Ikrit didn’t answer.

He clanked towards me, unclawing his huge mechanical hand one stiff-jointed digit at a time until his palm was open to me. I tried to draw myself out of reach – and you would too, under the circumstances – but my movements were hampered by my restraints, and by the back of the chaise. He laid his claw upon my chest. A frisson of power surged from the cold metal and into my skin. It was the wild vigour of Ghur. The steady life-pulse of Ghyran. The iron grip of Chamon. The enduring stasis of Shyish. More. Powers from realms I had never trodden and peoples I had never encountered, all somehow welded together and fused by skaven sorcery into that cold mechanical shell.

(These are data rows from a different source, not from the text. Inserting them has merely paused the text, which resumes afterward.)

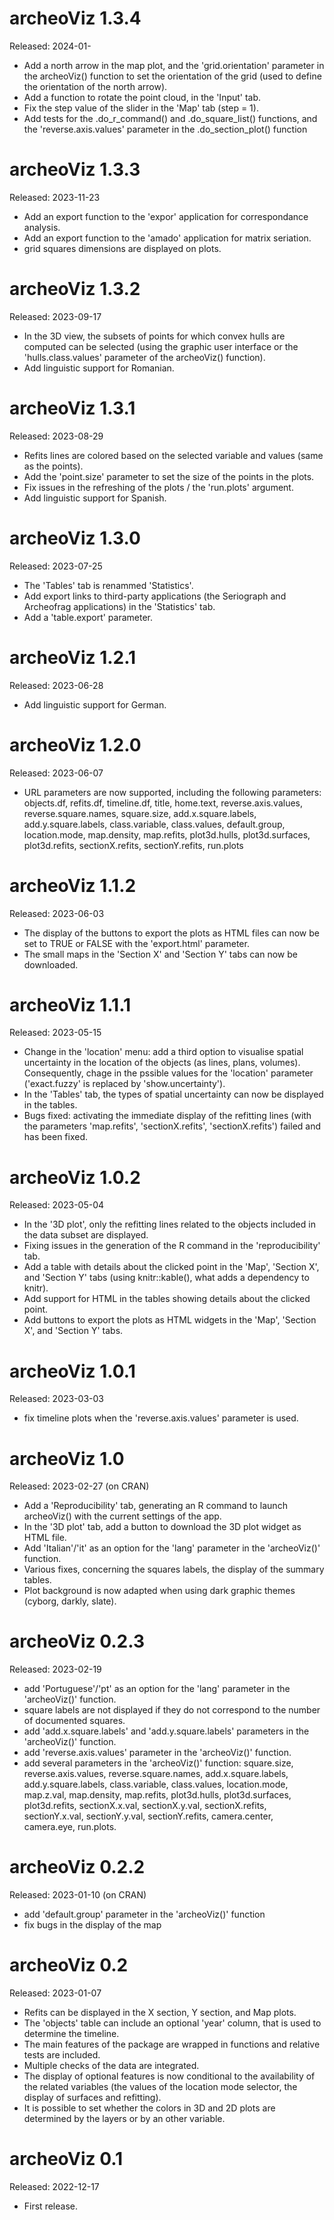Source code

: # archeoViz 1.3.4
Released: 2024-01-

* Add a north arrow in the map plot, and the 'grid.orientation' parameter in the archeoViz() function to set the orientation of the grid (used to define the orientation of the north arrow).
* Add a function to rotate the point cloud, in the 'Input' tab.
* Fix the step value of the slider in the 'Map' tab (step = 1).
* Add tests for the .do_r_command() and .do_square_list() functions, and the 'reverse.axis.values' parameter in the .do_section_plot() function

# archeoViz 1.3.3
Released: 2023-11-23

* Add an export function to the 'expor' application for correspondance analysis.
* Add an export function to the 'amado' application for matrix seriation.
* grid squares dimensions are displayed on plots.

# archeoViz 1.3.2
Released: 2023-09-17

* In the 3D view, the subsets of points for which convex hulls are computed can be selected (using the graphic user interface or the 'hulls.class.values' parameter of the archeoViz() function).
* Add linguistic support for Romanian.

# archeoViz 1.3.1
Released: 2023-08-29

* Refits lines are colored based on the selected variable and values (same as the points).
* Add the 'point.size' parameter to set the size of the points in the plots.
* Fix issues in the refreshing of the plots / the 'run.plots' argument.
* Add linguistic support for Spanish.

# archeoViz 1.3.0
Released: 2023-07-25

* The 'Tables' tab is renammed 'Statistics'.
* Add export links to third-party applications (the Seriograph and Archeofrag applications) in the 'Statistics' tab.
* Add a 'table.export' parameter.

# archeoViz 1.2.1
Released: 2023-06-28

* Add linguistic support for German.

# archeoViz 1.2.0
Released: 2023-06-07

* URL parameters are now supported, including the following parameters: objects.df, refits.df, timeline.df, title, home.text, reverse.axis.values, reverse.square.names, square.size, add.x.square.labels, add.y.square.labels, class.variable, class.values, default.group, location.mode, map.density, map.refits, plot3d.hulls, plot3d.surfaces, plot3d.refits, sectionX.refits, sectionY.refits, run.plots

# archeoViz 1.1.2
Released: 2023-06-03

* The display of the buttons to export the plots as HTML files can now be set to TRUE or FALSE with the 'export.html' parameter.
* The small maps in the 'Section X' and 'Section Y' tabs can now be downloaded.

# archeoViz 1.1.1
Released: 2023-05-15

* Change in the 'location' menu: add a third option to visualise spatial uncertainty in the location of the objects (as lines, plans, volumes). Consequently, chage in the pssible values for the 'location' parameter ('exact.fuzzy' is replaced by 'show.uncertainty').
* In the 'Tables' tab, the types of spatial uncertainty can now be displayed in the tables.
* Bugs fixed: activating the immediate display of the refitting lines (with the parameters 'map.refits', 'sectionX.refits', 'sectionX.refits') failed and has been fixed.

# archeoViz 1.0.2
Released: 2023-05-04

* In the '3D plot', only the refitting lines related to the objects included in the data subset are displayed.
* Fixing issues in the generation of the R command in the 'reproducibility' tab.
* Add a table with details about the clicked point in the 'Map', 'Section X', and 'Section Y' tabs (using knitr::kable(), what adds a dependency to knitr).
* Add support for HTML in the tables showing details about the clicked point.
* Add buttons to export the plots as HTML widgets in the 'Map', 'Section X', and 'Section Y' tabs.

# archeoViz 1.0.1
Released: 2023-03-03

* fix timeline plots when the 'reverse.axis.values' parameter is used.

# archeoViz 1.0
Released: 2023-02-27 (on CRAN)

* Add a 'Reproducibility' tab, generating an R command to launch archeoViz() with the current settings of the app.
* In the '3D plot' tab, add a button to download the 3D plot widget as HTML file.
* Add 'Italian'/'it' as an option for the 'lang' parameter in the 'archeoViz()' function.
* Various fixes, concerning the squares labels, the display of the summary tables.
* Plot background is now adapted when using dark graphic themes (cyborg, darkly, slate).

# archeoViz 0.2.3
Released: 2023-02-19

* add 'Portuguese'/'pt' as an option for the 'lang' parameter in the 'archeoViz()' function.
* square labels are not displayed if they do not correspond to the number of documented squares.
* add 'add.x.square.labels' and 'add.y.square.labels' parameters in the 'archeoViz()' function.
* add 'reverse.axis.values' parameter in the 'archeoViz()' function.
* add several parameters in the 'archeoViz()' function: square.size, reverse.axis.values, reverse.square.names, add.x.square.labels, add.y.square.labels, class.variable, class.values, location.mode, map.z.val, map.density, map.refits, plot3d.hulls, plot3d.surfaces, plot3d.refits, sectionX.x.val, sectionX.y.val, sectionX.refits, sectionY.x.val, sectionY.y.val, sectionY.refits, camera.center, camera.eye, run.plots.

# archeoViz 0.2.2
Released: 2023-01-10 (on CRAN)

* add 'default.group' parameter in the 'archeoViz()' function
* fix bugs in the display of the map

# archeoViz 0.2
Released: 2023-01-07

* Refits can be displayed in the X section, Y section, and Map plots.
* The 'objects' table can include an optional 'year' column, that is used to determine the timeline.
* The main features of the package are wrapped in functions and relative tests are included.
* Multiple checks of the data  are integrated.
* The display of optional features is now conditional to the availability of the related variables (the values of the location mode selector, the display of surfaces and refitting).
* It is possible to set whether the colors in 3D and 2D plots are determined by the layers or by an other variable.

# archeoViz 0.1
Released: 2022-12-17

* First release.

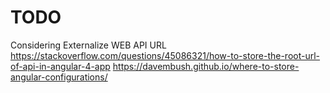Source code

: # TODO
Considering Externalize WEB API URL
https://stackoverflow.com/questions/45086321/how-to-store-the-root-url-of-api-in-angular-4-app
https://davembush.github.io/where-to-store-angular-configurations/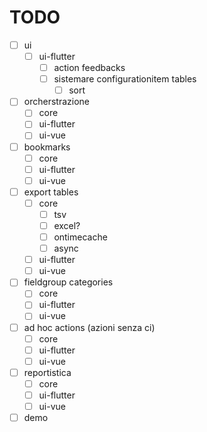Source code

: # TODO
- [ ] ui
  - [ ] ui-flutter
    - [ ] action feedbacks
    - [ ] sistemare configurationitem tables 
      - [ ] sort
- [ ] orcherstrazione
  - [ ] core 
  - [ ] ui-flutter
  - [ ] ui-vue
- [ ] bookmarks
  - [ ] core
  - [ ] ui-flutter
  - [ ] ui-vue
- [ ] export tables
    - [ ] core
      - [ ] tsv
      - [ ] excel?
      - [ ] ontimecache
      - [ ] async
    - [ ] ui-flutter
    - [ ] ui-vue 
- [ ] fieldgroup categories
    - [ ] core
    - [ ] ui-flutter
    - [ ] ui-vue 
- [ ] ad hoc actions (azioni senza ci)
    - [ ] core
    - [ ] ui-flutter
    - [ ] ui-vue
- [ ] reportistica
    - [ ] core
    - [ ] ui-flutter
    - [ ] ui-vue
- [ ] demo
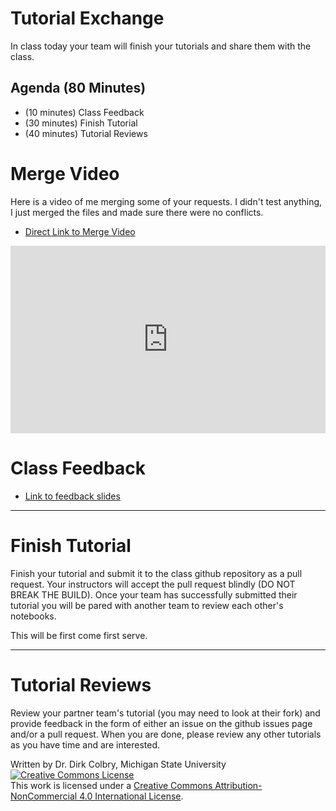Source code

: #  Tutorial Exchange



In class today your team will finish your tutorials and share them with the class. 


## Agenda (80 Minutes)

- (10 minutes) Class Feedback
- (30 minutes) Finish Tutorial
- (40 minutes) Tutorial Reviews

# Merge Video

Here is a video of me merging some of your requests. I didn't test anything, I just merged the files and made sure there were no conflicts. 

- [Direct Link to Merge Video](https://youtu.be/3tU9yJNTiKA)





<iframe
    width="100%"
    height="300"
    src="https://www.youtube.com/embed/3tU9yJNTiKA?cc_load_policy=True"
    frameborder="0"
    allowfullscreen
></iframe>




# Class Feedback

- [Link to feedback slides](
https://docs.google.com/presentation/d/1hEYptgZGuApXAZzRFcLukQM0LYF4Vr5SN6NlKFGBvoQ/edit#slide=id.p)

----
<a name="Group_programming_Project"></a>
# Finish Tutorial

Finish your tutorial and submit it to the class github repository as a pull request.  Your instructors will accept the pull request blindly (DO NOT BREAK THE BUILD).  Once your team has successfully submitted their tutorial you will be pared with another team to review each other's notebooks. 

This will be first come first serve. 


----

# Tutorial Reviews

Review your partner team's tutorial (you may need to look at their fork) and provide feedback in the form of either an issue on the github issues page and/or a pull request.  When you are done, please review any other tutorials as you have time and are interested. 

Written by Dr. Dirk Colbry, Michigan State University
<a rel="license" href="http://creativecommons.org/licenses/by-nc/4.0/"><img alt="Creative Commons License" style="border-width:0" src="https://i.creativecommons.org/l/by-nc/4.0/88x31.png" /></a><br />This work is licensed under a <a rel="license" href="http://creativecommons.org/licenses/by-nc/4.0/">Creative Commons Attribution-NonCommercial 4.0 International License</a>.
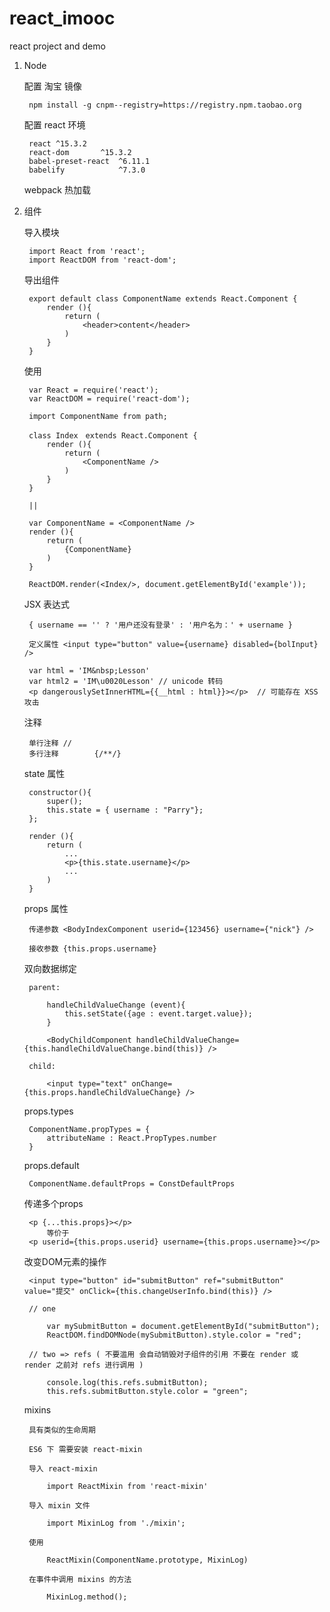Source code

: # react_imooc
react project and demo

1. Node

    配置 淘宝 镜像

        npm install -g cnpm--registry=https://registry.npm.taobao.org

    配置 react 环境

        react ^15.3.2
        react-dom       ^15.3.2
        babel-preset-react  ^6.11.1
        babelify            ^7.3.0

    webpack 热加载

2. 组件

    导入模块

        import React from 'react';
        import ReactDOM from 'react-dom';

    导出组件

        export default class ComponentName extends React.Component {
            render (){
                return (
                    <header>content</header>
                )
            }
        }

    使用

        var React = require('react');
        var ReactDOM = require('react-dom');
        
        import ComponentName from path;
        
        class Index　extends React.Component {
            render (){
                return (
                    <ComponentName />
                )
            }
        }

        ||

        var ComponentName = <ComponentName />
        render (){
            return (
                {ComponentName}
            )
        }

        ReactDOM.render(<Index/>, document.getElementById('example'));

    JSX 表达式

        { username == '' ? '用户还没有登录' : '用户名为：' + username }

        定义属性 <input type="button" value={username} disabled={bolInput} />

        var html = 'IM&nbsp;Lesson'
        var html2 = 'IM\u0020Lesson' // unicode 转码      
        <p dangerouslySetInnerHTML={{__html : html}}></p>  // 可能存在 XSS 攻击

    注释

        单行注释 //
        多行注释        {/**/}

    state 属性

        constructor(){
            super();
            this.state = { username : "Parry"};
        };

        render (){
            return (
                ...
                <p>{this.state.username}</p>
                ...
            )
        }

    props 属性

        传递参数 <BodyIndexComponent userid={123456} username={"nick"} />
        
        接收参数 {this.props.username}

    双向数据绑定

        parent:

            handleChildValueChange (event){
                this.setState({age : event.target.value});
            }

            <BodyChildComponent handleChildValueChange={this.handleChildValueChange.bind(this)} />

        child:

            <input type="text" onChange={this.props.handleChildValueChange} />

    props.types

        ComponentName.propTypes = {
            attributeName : React.PropTypes.number
        }

    props.default

        ComponentName.defaultProps = ConstDefaultProps

    传递多个props

        <p {...this.props}></p>
            等价于
        <p userid={this.props.userid} username={this.props.username}></p>

    改变DOM元素的操作

        <input type="button" id="submitButton" ref="submitButton" value="提交" onClick={this.changeUserInfo.bind(this)} />

        // one

            var mySubmitButton = document.getElementById("submitButton");
            ReactDOM.findDOMNode(mySubmitButton).style.color = "red";

        // two => refs ( 不要滥用 会自动销毁对子组件的引用 不要在 render 或 render 之前对 refs 进行调用 )
        
            console.log(this.refs.submitButton);
            this.refs.submitButton.style.color = "green";

    mixins

        具有类似的生命周期

        ES6 下 需要安装 react-mixin

        导入 react-mixin

            import ReactMixin from 'react-mixin'

        导入 mixin 文件

            import MixinLog from './mixin';

        使用

            ReactMixin(ComponentName.prototype, MixinLog)

        在事件中调用 mixins 的方法

            MixinLog.method();



    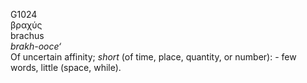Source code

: <body>
  <p>G1024<br>  βραχύς  <br> brachus  <br><i>brakh-ooce‘ </i><br>Of uncertain affinity; <i>short</i> (of time, place, quantity, or number): - few words, little (space, while).<br></p>
 </body>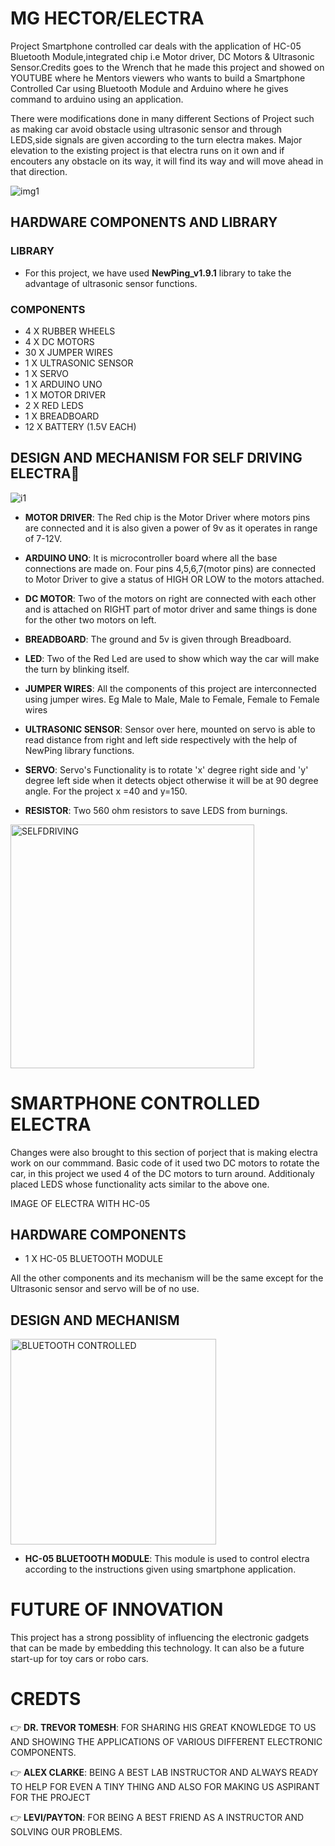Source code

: # MG HECTOR/ELECTRA

Project Smartphone controlled car deals with the application of HC-05 Bluetooth Module,integrated chip i.e Motor driver, DC Motors & Ultrasonic Sensor.Credits goes to the Wrench that he made this project and showed on YOUTUBE where he Mentors viewers who wants to build a Smartphone Controlled Car using Bluetooth Module and Arduino where he gives command to arduino using an application.

There were modifications done in many different Sections of Project such as making car avoid obstacle using ultrasonic sensor and through LEDS,side signals are given according to the turn electra makes. Major elevation to the existing project is that electra runs on it own and if encouters any obstacle on its way, it will find its way and will move ahead in that direction.

![img1](https://user-images.githubusercontent.com/69771908/114747781-72705700-9d0e-11eb-96fd-b7f59df36b12.jpg)

## HARDWARE COMPONENTS AND LIBRARY

### LIBRARY

- For this project, we have used **NewPing_v1.9.1** library to take the advantage of ultrasonic sensor functions.

### COMPONENTS

- 4     X     RUBBER WHEELS
- 4     X     DC MOTORS
- 30    X     JUMPER WIRES
- 1     X     ULTRASONIC SENSOR
- 1     X     SERVO
- 1     X     ARDUINO UNO
- 1     X     MOTOR DRIVER
- 2     X     RED LEDS 
- 1     X     BREADBOARD
- 12    X     BATTERY (1.5V EACH)


## DESIGN AND MECHANISM FOR SELF DRIVING ELECTRA:robot:

![i1](https://user-images.githubusercontent.com/69771908/114759497-79519680-9d1b-11eb-94f7-a71cb108fe47.jpeg)




- **MOTOR DRIVER**: The Red chip is the Motor Driver where motors pins are connected and                 it is also given a power of 9v as it operates in range of 7-12V.

- **ARDUINO UNO**: It is microcontroller board where all the base connections are                      made on. Four pins 4,5,6,7(motor pins) are connected to Motor                       Driver to give a status of HIGH OR LOW to the motors attached.

- **DC MOTOR**: Two of the motors on right are connected with each other and is attached on RIGHT part of motor driver and same things is done for the other two motors on left.

- **BREADBOARD**: The ground and 5v is given through Breadboard.

- **LED**: Two of the Red Led are used to show which way the car will make the turn by blinking itself.

- **JUMPER WIRES**: All the components of this project are interconnected using jumper wires. Eg Male to Male, Male to Female, Female to Female wires

- **ULTRASONIC SENSOR**: Sensor over here, mounted on servo is able to read distance from right and left side respectively with the help of NewPing library functions.

- **SERVO**: Servo's Functionality is to rotate 'x' degree right side and 'y' degree left side when it detects object otherwise it will be at 90 degree angle. For the project               x =40   and y=150.  
  
- **RESISTOR**: Two 560 ohm resistors to save LEDS from burnings.

<img width="390" alt="SELFDRIVING" src="https://user-images.githubusercontent.com/69771908/114755277-b2d3d300-9d16-11eb-9cc8-c533684eeff7.png">

# SMARTPHONE CONTROLLED ELECTRA

Changes were also brought to this section of porject that is making electra work on our commmand. Basic code of it used two DC motors to rotate the car, in this project we used 4 of the DC motors to turn around. Additionaly placed LEDS whose functionality acts similar to the above one. 
 
 
 IMAGE OF ELECTRA WITH HC-05
 
 
## HARDWARE COMPONENTS

- 1     X     HC-05 BLUETOOTH MODULE
 
 All the other components and its mechanism will be the same except for the Ultrasonic sensor and servo will be of no use. 
 
 ## DESIGN AND MECHANISM
 
 <img width="329" alt="BLUETOOTH CONTROLLED" src="https://user-images.githubusercontent.com/69771908/114757686-650c9a00-9d19-11eb-9948-a999056a83e3.png">
 
 - **HC-05 BLUETOOTH MODULE**: This module is used to control electra according to the instructions given using smartphone application.

# FUTURE OF INNOVATION

This project has a strong possiblity of influencing the electronic gadgets that can be made by embedding this technology. It can also be a future start-up for toy cars or robo cars. 

# CREDTS

:point_right: **DR. TREVOR TOMESH**: FOR SHARING HIS GREAT KNOWLEDGE TO US AND SHOWING THE APPLICATIONS OF VARIOUS DIFFERENT ELECTRONIC COMPONENTS.

:point_right: **ALEX CLARKE**: BEING A BEST LAB INSTRUCTOR AND ALWAYS READY TO HELP FOR EVEN A TINY THING AND ALSO FOR MAKING US ASPIRANT FOR THE PROJECT

:point_right: **LEVI/PAYTON**: FOR BEING A BEST FRIEND AS A INSTRUCTOR AND SOLVING OUR PROBLEMS.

I understood then what I had felt from him before, and for the first time in my many lives, I think I felt afraid.

‘The lightning-god and his duardin slaves take-steal from all of Pantheon, and mix-meld to make something unique in the realms. And powerful.’ He tittered, excited, as he looked at me, his eye glow flickering. ‘First step is hardest, I know. Innovation not easy. But after that? What has been made once can be copied. What has been copied once can be made again. The lightning-god has a secret. I want-want.’

‘Why me?’

The warlock shushed me with a metal finger upon my lips. I growled and tried to shake my head, but for a skaven-sized creature Ikrit was obscenely strong. He pinned me down with one finger and bent in as if to sniff me in the manner of his race, but his ironclad snout emitted no mortal breath that I could hear, or feel against my face.